While the US new car market soared almost 6 percent last year to 16.5 million units, there are signs its peak has not been reached – the latest being a report coming from Edmunds.com.
It appears that just as it was the case with the new car and light truck average prices, used car prices have also seen a record increase to an average of $16,800 last year, growing 5.7 percent over the same period of 2013. Back then the average was of $15,900. There’s one explanation to the hike – the higher used car prices are a testament to the strong resale value of three- and four-year-old vehicles that are fresh out of lease contracts. Additionally, people that have the prospect of trading in their used car to purchase a new one are more likely to be proposed reasonable amounts. Another crucial reason for last year’s growth is the gain seen in the “certified pre-owned” category. Automakers and their dealers offer such cars as mostly off-lease vehicles that the latter recondition and offer them as alternatives for people that don’t have the power or will to spend the cash on a new model.

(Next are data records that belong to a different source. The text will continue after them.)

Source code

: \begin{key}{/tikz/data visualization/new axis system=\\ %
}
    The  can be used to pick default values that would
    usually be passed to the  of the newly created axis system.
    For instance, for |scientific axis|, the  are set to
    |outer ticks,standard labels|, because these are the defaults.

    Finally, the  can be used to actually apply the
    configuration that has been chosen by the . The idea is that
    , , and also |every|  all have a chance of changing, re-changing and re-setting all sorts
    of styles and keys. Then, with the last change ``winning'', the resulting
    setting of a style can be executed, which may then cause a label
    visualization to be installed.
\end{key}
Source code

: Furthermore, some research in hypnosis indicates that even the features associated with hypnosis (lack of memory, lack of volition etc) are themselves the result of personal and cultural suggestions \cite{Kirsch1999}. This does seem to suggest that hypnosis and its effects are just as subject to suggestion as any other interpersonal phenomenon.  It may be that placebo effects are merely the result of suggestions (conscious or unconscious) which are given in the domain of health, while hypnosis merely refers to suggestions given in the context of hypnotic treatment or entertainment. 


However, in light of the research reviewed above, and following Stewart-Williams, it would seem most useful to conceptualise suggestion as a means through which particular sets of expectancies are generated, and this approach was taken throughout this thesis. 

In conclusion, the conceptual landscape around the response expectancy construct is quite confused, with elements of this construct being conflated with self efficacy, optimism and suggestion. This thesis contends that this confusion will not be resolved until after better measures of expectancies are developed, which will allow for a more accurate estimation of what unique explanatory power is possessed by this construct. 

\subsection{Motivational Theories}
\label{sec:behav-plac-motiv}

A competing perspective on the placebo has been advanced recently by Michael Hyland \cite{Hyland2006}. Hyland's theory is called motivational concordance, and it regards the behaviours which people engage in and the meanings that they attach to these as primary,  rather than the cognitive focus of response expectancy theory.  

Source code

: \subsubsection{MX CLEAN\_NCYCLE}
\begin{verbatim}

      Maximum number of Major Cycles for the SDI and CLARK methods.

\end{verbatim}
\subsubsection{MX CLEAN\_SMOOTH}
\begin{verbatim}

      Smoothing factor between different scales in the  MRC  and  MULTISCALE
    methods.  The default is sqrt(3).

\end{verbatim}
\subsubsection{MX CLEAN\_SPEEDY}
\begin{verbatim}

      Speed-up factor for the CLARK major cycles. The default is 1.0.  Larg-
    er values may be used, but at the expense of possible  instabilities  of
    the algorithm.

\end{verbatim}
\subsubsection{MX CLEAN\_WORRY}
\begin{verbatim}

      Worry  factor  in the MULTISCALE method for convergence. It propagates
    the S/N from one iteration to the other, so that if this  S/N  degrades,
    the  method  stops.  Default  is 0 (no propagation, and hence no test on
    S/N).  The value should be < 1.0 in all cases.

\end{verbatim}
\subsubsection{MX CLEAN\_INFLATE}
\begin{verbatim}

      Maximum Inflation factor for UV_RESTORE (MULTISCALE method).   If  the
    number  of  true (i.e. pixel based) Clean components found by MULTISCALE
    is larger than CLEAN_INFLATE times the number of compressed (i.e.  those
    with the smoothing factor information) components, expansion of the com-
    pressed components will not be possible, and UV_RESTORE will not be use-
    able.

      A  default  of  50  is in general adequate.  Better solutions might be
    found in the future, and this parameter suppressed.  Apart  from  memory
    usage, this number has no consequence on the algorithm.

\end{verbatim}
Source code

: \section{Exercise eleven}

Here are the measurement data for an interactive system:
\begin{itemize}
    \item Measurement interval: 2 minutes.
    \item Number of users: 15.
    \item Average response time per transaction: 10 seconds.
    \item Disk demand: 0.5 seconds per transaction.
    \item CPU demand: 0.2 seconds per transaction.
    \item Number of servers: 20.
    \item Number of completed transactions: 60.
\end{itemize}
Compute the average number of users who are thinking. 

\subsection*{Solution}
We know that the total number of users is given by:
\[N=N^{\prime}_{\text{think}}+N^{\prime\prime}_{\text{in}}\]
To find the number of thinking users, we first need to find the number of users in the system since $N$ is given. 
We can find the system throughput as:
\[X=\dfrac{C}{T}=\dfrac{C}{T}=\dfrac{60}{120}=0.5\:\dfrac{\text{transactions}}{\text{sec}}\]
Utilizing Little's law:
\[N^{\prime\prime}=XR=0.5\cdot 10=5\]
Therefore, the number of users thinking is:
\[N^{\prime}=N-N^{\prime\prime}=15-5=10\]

US dealers also saw a record level of certified pre-owned sales last year, delivering 2.3 million units – roughly 21 percent of the country’s used car market. The figure is also up from just 1.53 million autos back in 2009. “We fully expect CPO popularity to continue throughout 2015 because many leased cars are being returned in excellent shape,” says Jessica Caldwell, an analyst at Edmunds, which is a car-shopping information service.